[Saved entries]
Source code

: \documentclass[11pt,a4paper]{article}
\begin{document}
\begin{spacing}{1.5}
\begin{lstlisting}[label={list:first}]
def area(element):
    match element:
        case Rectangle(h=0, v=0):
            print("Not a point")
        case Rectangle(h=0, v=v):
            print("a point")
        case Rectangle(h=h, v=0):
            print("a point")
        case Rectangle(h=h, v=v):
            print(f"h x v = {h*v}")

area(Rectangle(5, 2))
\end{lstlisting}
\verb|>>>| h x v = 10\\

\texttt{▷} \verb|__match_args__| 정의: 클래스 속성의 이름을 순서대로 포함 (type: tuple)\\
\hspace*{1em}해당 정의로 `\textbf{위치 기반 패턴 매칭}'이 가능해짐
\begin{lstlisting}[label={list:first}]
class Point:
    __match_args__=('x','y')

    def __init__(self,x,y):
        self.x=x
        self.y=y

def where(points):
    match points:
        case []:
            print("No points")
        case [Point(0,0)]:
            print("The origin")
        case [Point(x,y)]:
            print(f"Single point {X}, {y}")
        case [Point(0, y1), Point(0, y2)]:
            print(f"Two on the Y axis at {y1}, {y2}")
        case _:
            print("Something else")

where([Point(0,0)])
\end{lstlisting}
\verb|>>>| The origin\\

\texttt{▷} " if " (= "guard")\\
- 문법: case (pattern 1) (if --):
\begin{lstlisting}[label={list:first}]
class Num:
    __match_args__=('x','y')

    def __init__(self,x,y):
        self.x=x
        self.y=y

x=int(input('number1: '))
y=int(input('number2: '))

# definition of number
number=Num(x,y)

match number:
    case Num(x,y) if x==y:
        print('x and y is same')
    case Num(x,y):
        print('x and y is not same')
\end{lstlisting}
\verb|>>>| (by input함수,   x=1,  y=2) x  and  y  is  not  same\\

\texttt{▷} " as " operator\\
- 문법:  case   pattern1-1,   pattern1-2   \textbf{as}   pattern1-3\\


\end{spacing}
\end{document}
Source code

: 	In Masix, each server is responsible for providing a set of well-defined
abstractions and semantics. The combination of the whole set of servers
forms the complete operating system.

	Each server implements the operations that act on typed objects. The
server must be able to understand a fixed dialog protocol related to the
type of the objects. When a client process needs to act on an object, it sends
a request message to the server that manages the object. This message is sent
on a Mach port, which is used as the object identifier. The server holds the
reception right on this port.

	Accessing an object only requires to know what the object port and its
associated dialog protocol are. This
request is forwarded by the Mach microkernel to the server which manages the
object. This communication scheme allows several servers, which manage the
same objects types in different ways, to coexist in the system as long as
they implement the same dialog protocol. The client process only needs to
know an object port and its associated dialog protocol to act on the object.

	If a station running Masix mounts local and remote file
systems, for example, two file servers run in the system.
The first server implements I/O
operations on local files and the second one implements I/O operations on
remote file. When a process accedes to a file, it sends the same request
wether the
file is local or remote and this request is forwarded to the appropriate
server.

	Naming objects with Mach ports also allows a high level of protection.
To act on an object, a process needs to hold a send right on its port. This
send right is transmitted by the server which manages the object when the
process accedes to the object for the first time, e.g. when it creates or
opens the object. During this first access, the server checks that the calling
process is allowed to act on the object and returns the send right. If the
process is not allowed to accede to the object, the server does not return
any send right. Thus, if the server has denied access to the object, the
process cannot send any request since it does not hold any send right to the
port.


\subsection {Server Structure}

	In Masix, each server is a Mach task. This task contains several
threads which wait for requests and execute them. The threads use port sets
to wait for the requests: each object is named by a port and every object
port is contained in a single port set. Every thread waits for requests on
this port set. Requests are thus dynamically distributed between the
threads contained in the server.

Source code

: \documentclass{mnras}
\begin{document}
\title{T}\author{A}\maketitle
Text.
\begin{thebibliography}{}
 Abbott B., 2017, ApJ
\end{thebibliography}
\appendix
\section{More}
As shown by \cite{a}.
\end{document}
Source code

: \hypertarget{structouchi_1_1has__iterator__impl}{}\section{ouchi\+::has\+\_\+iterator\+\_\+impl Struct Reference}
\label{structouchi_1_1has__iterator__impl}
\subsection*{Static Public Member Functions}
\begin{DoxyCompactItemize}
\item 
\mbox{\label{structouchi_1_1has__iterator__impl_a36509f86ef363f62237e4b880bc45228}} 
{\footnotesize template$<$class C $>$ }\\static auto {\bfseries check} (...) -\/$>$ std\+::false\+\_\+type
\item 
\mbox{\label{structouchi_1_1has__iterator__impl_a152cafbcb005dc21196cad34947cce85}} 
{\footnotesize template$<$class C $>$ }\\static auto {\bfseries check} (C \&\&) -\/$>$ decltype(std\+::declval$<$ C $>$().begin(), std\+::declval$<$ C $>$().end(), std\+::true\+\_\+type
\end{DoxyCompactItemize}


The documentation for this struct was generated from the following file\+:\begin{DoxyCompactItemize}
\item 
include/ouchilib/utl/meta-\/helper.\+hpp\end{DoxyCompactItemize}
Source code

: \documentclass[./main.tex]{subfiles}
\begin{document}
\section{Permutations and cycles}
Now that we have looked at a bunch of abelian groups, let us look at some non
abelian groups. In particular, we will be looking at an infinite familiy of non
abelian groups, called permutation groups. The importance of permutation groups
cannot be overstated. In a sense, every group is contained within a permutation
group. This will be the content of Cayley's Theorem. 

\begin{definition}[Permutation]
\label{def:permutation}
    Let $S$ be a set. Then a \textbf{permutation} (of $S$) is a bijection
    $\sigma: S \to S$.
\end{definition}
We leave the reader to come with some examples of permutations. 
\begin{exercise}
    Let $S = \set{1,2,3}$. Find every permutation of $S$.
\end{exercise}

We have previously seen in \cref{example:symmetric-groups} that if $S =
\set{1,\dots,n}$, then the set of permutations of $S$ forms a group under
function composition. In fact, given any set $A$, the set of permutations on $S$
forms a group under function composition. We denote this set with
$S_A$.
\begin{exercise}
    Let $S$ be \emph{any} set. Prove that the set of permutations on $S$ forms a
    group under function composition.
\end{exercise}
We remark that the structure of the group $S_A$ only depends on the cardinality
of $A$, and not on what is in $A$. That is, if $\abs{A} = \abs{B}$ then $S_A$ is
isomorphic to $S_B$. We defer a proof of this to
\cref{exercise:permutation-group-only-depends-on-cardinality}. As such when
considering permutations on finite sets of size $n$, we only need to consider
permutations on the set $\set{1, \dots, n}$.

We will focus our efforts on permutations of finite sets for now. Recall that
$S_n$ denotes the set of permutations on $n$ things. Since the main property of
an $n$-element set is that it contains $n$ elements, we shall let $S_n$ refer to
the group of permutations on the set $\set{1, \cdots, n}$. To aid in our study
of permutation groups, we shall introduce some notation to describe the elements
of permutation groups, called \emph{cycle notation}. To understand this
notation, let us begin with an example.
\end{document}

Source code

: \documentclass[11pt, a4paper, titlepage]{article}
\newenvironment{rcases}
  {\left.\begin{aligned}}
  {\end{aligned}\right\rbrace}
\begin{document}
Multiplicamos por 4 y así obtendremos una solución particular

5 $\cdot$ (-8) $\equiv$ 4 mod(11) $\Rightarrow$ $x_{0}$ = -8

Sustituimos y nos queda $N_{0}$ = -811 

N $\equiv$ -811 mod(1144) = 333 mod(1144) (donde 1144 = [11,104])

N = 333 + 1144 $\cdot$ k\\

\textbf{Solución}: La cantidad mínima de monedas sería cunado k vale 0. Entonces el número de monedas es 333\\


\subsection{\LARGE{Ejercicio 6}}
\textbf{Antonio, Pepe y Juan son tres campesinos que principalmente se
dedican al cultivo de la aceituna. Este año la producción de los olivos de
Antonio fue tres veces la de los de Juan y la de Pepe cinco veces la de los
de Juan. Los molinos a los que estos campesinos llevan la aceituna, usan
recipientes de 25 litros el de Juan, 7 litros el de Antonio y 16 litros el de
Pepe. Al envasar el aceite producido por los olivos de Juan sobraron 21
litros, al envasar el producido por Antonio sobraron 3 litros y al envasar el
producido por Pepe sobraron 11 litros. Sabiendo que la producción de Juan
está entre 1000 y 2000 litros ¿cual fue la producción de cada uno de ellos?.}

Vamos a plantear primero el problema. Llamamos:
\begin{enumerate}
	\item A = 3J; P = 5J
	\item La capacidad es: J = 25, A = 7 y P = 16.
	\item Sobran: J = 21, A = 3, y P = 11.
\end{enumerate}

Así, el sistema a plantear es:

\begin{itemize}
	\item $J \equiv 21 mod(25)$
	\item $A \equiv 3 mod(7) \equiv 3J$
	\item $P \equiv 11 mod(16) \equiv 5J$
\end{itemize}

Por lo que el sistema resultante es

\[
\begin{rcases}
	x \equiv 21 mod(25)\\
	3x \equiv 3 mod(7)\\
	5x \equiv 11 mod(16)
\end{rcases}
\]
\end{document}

Your task: Return every line above where "shall" appears.

Solved exercise:
an $n$-element set is that it contains $n$ elements, we shall let $S_n$ refer to
of permutation groups, we shall introduce some notation to describe the elements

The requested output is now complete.